— WHAT THE TASK ASKS —
In full and without change, transcribe the records below.

Plain-text document sources
◇ ◇ ◇

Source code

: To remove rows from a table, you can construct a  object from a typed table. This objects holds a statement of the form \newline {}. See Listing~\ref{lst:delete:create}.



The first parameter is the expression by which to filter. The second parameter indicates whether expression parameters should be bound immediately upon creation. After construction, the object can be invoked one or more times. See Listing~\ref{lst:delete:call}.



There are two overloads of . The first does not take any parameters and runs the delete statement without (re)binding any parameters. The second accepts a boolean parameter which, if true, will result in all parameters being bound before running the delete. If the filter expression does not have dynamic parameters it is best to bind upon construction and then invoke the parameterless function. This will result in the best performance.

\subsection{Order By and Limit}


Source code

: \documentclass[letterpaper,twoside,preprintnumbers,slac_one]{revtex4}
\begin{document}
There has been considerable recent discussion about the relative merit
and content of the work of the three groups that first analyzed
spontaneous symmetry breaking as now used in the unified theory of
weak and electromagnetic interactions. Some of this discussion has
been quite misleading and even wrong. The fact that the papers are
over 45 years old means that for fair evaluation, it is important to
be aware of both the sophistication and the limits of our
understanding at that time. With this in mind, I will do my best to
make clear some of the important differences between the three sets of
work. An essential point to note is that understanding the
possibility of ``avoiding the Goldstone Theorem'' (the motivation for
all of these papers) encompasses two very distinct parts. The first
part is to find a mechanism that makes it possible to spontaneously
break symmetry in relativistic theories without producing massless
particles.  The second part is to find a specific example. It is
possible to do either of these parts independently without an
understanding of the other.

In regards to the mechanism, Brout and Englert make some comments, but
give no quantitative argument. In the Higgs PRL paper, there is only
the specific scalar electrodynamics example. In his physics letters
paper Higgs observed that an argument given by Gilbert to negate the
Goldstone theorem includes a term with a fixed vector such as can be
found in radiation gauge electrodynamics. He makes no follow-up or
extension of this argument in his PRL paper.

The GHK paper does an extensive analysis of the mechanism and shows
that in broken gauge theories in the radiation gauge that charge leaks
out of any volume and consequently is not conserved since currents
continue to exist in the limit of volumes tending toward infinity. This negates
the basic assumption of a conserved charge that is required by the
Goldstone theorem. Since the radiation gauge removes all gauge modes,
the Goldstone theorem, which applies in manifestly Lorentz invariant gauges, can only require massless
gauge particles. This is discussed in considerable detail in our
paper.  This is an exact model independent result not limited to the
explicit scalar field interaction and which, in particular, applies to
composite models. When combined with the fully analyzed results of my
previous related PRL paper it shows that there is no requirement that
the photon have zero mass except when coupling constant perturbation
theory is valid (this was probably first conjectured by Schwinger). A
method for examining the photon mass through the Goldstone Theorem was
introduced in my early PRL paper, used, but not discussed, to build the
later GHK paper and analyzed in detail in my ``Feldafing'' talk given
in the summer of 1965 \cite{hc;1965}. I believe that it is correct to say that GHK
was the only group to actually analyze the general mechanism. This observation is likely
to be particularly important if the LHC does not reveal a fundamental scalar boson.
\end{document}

◇ ◇ ◇

— THE ANSWER —
Source code

: To remove rows from a table, you can construct a  object from a typed table. This objects holds a statement of the form \newline {}. See Listing~\ref{lst:delete:create}.



The first parameter is the expression by which to filter. The second parameter indicates whether expression parameters should be bound immediately upon creation. After construction, the object can be invoked one or more times. See Listing~\ref{lst:delete:call}.



There are two overloads of . The first does not take any parameters and runs the delete statement without (re)binding any parameters. The second accepts a boolean parameter which, if true, will result in all parameters being bound before running the delete. If the filter expression does not have dynamic parameters it is best to bind upon construction and then invoke the parameterless function. This will result in the best performance.

\subsection{Order By and Limit}


Source code

: \documentclass[letterpaper,twoside,preprintnumbers,slac_one]{revtex4}
\begin{document}
There has been considerable recent discussion about the relative merit
and content of the work of the three groups that first analyzed
spontaneous symmetry breaking as now used in the unified theory of
weak and electromagnetic interactions. Some of this discussion has
been quite misleading and even wrong. The fact that the papers are
over 45 years old means that for fair evaluation, it is important to
be aware of both the sophistication and the limits of our
understanding at that time. With this in mind, I will do my best to
make clear some of the important differences between the three sets of
work. An essential point to note is that understanding the
possibility of ``avoiding the Goldstone Theorem'' (the motivation for
all of these papers) encompasses two very distinct parts. The first
part is to find a mechanism that makes it possible to spontaneously
break symmetry in relativistic theories without producing massless
particles.  The second part is to find a specific example. It is
possible to do either of these parts independently without an
understanding of the other.

In regards to the mechanism, Brout and Englert make some comments, but
give no quantitative argument. In the Higgs PRL paper, there is only
the specific scalar electrodynamics example. In his physics letters
paper Higgs observed that an argument given by Gilbert to negate the
Goldstone theorem includes a term with a fixed vector such as can be
found in radiation gauge electrodynamics. He makes no follow-up or
extension of this argument in his PRL paper.

The GHK paper does an extensive analysis of the mechanism and shows
that in broken gauge theories in the radiation gauge that charge leaks
out of any volume and consequently is not conserved since currents
continue to exist in the limit of volumes tending toward infinity. This negates
the basic assumption of a conserved charge that is required by the
Goldstone theorem. Since the radiation gauge removes all gauge modes,
the Goldstone theorem, which applies in manifestly Lorentz invariant gauges, can only require massless
gauge particles. This is discussed in considerable detail in our
paper.  This is an exact model independent result not limited to the
explicit scalar field interaction and which, in particular, applies to
composite models. When combined with the fully analyzed results of my
previous related PRL paper it shows that there is no requirement that
the photon have zero mass except when coupling constant perturbation
theory is valid (this was probably first conjectured by Schwinger). A
method for examining the photon mass through the Goldstone Theorem was
introduced in my early PRL paper, used, but not discussed, to build the
later GHK paper and analyzed in detail in my ``Feldafing'' talk given
in the summer of 1965 \cite{hc;1965}. I believe that it is correct to say that GHK
was the only group to actually analyze the general mechanism. This observation is likely
to be particularly important if the LHC does not reveal a fundamental scalar boson.
\end{document}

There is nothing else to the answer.